Adam Tugdual, Tanty Jérôme, Barateau Lucie, Dauvilliers Yves
Institute of Neurosciences of Montpellier (INM), University of Montpellier, INSERM, Montpellier, France.
Sleep-Wake Disorders Unit, Department of Neurology, Gui-de-Chauliac Hospital, CHU Montpellier, Montpellier, France.
J Sleep Res. 2025 Feb 20:e70007. doi: 10.1111/jsr.70007.
Actigraphy, a tool known for investigating sleep-wake patterns at home, lacks scientific validation in hypersomnolent subjects. We aim to validate an actigraphy-based sleep-wake prediction algorithm against 32-h continuous polysomnography in patients with suspected idiopathic hypersomnia, and to compare its performance to predict sleep-wake parameters assessed by polysomnography with those of a commercially available algorithm. Two hundred and six hypersomnolent subjects were included prospectively in a Reference Centre for Hypersomnias, and underwent a 32-h bedrest protocol, wearing wrist-actigraphy, to diagnose idiopathic hypersomnia. Among them, 126 patients (91 females, 30.6 ± 15.5 years, 101 idiopathic hypersomnia, 25 non-specified hypersomnia) with synchronised actigraphy and polysomnography were analysed. Age, sex, and Epworth Sleepiness Scale scores were collected. We trained various supervised algorithms and selected a recurrent neural network (S2S sequence-to-sequence long short-term memory network) for comparison with Actiwatch Software (AS) on sleep-wake variables and prediction errors during daytime and nighttime. S2S outperformed AS across all relevant metrics, and Bland-Altman analysis showed disagreement between the two algorithms. S2S had a lower absolute error than AS. AS mainly overestimated sleep, an overestimation that was substantially reduced with S2S, overall as well as during day and night.

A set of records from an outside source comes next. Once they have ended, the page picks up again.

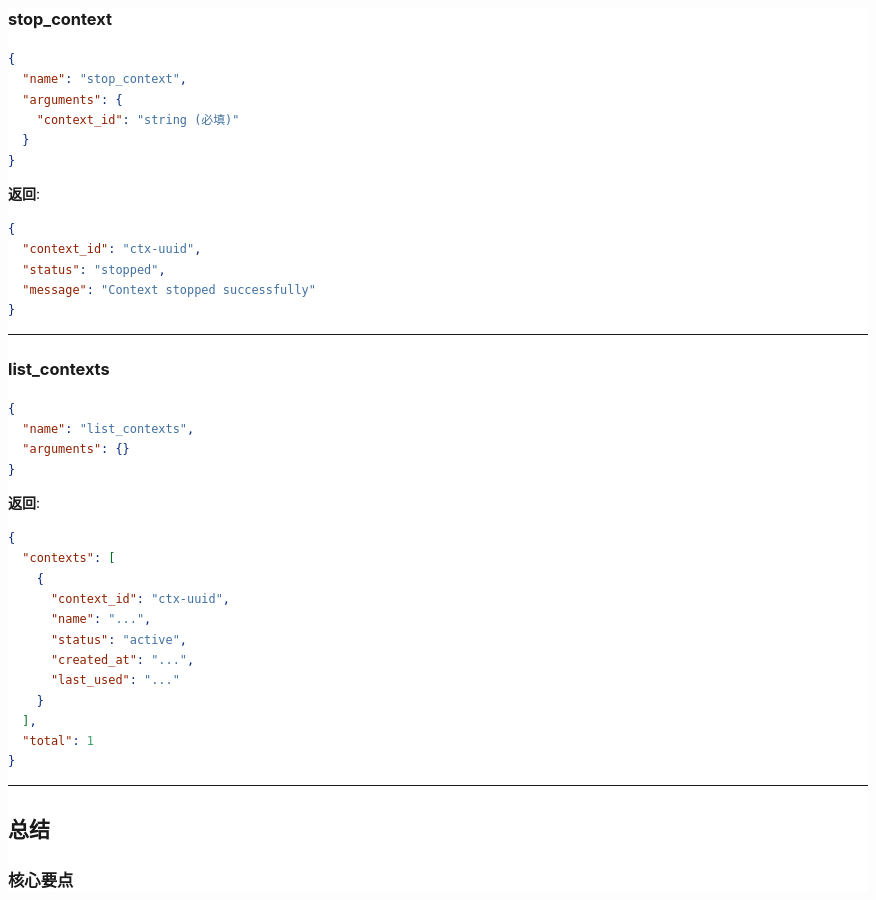 
### stop_context

```json
{
  "name": "stop_context",
  "arguments": {
    "context_id": "string (必填)"
  }
}
```

**返回**:
```json
{
  "context_id": "ctx-uuid",
  "status": "stopped",
  "message": "Context stopped successfully"
}
```

---

### list_contexts

```json
{
  "name": "list_contexts",
  "arguments": {}
}
```

**返回**:
```json
{
  "contexts": [
    {
      "context_id": "ctx-uuid",
      "name": "...",
      "status": "active",
      "created_at": "...",
      "last_used": "..."
    }
  ],
  "total": 1
}
```

---

## 总结

### 核心要点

Performance was not correlated with age, sex, or subjective sleepiness, but objective sleepiness and longer sleep time on the bedrest were associated with sleep underestimation. Our S2S algorithm using deep learning performed better to predict sleep-wake parameters than AS and other commonly used algorithms. The next objective is to leverage this algorithm to study sleep-wake patterns in patients with hypersomnolence at home.

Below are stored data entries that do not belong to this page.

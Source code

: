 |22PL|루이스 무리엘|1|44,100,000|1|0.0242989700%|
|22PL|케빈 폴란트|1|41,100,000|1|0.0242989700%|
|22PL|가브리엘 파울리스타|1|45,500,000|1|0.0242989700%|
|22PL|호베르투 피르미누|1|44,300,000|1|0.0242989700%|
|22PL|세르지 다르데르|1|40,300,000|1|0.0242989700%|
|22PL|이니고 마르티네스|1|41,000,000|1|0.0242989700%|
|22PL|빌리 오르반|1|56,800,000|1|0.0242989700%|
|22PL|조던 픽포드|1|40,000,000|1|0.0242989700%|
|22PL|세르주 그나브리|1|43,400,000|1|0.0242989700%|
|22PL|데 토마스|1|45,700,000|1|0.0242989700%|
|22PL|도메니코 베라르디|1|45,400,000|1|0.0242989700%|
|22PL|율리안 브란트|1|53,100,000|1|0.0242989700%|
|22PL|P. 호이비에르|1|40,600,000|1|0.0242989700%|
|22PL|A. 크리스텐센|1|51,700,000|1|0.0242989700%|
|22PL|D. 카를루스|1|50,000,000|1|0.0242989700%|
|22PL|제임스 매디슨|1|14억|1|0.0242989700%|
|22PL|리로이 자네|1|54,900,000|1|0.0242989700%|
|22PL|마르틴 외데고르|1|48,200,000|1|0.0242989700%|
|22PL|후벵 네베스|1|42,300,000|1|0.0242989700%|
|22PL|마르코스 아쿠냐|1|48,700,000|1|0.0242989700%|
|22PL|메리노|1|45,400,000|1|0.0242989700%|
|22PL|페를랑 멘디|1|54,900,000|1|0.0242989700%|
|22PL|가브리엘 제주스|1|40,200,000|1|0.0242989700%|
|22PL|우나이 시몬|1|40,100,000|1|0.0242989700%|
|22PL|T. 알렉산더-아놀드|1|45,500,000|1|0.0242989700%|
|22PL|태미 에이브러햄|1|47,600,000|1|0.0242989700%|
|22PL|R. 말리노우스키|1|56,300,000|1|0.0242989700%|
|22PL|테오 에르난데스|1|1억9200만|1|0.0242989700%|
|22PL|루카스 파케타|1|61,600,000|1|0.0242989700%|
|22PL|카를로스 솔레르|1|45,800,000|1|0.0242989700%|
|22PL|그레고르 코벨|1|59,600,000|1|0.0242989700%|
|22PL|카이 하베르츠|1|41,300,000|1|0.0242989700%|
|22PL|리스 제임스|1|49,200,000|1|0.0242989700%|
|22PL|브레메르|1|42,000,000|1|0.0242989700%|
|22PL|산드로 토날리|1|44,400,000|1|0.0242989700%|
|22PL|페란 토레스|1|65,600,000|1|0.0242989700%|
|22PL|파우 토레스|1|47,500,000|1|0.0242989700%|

活动记录仪是一种用于在家中研究睡眠-觉醒模式的工具,但在患有过度嗜睡症的受试者中缺乏科学验证。我们旨在针对疑似特发性过度嗜睡症患者,通过32小时连续多导睡眠图来验证基于活动记录仪的睡眠-觉醒预测算法,并将其预测多导睡眠图评估的睡眠-觉醒参数的性能与一种商用算法的性能进行比较。206名过度嗜睡症受试者被前瞻性纳入一家过度嗜睡症参考中心,并接受了32小时卧床休息方案,期间佩戴腕部活动记录仪,以诊断特发性过度嗜睡症。其中,对126名活动记录仪和多导睡眠图同步的患者(91名女性,年龄30.6±15.5岁,101例特发性过度嗜睡症,25例未明确的过度嗜睡症)进行了分析。收集了年龄、性别和爱泼华嗜睡量表评分。我们训练了各种监督算法,并选择了一个递归神经网络(S2S序列到序列长短期记忆网络),以便在白天和夜间的睡眠-觉醒变量和预测误差方面与活动记录仪软件(AS)进行比较。在所有相关指标上,S2S的表现均优于AS,Bland-Altman分析显示这两种算法存在差异。S2S的绝对误差低于AS。AS主要高估了睡眠时间,而S2S在总体上以及白天和夜间都大幅减少了这种高估。性能与年龄、性别或主观嗜睡程度无关,但客观嗜睡程度和卧床休息时较长的睡眠时间与睡眠低估有关。我们使用深度学习的S2S算法在预测睡眠-觉醒参数方面比AS和其他常用算法表现更好。下一个目标是利用该算法在家中研究过度嗜睡症患者的睡眠-觉醒模式。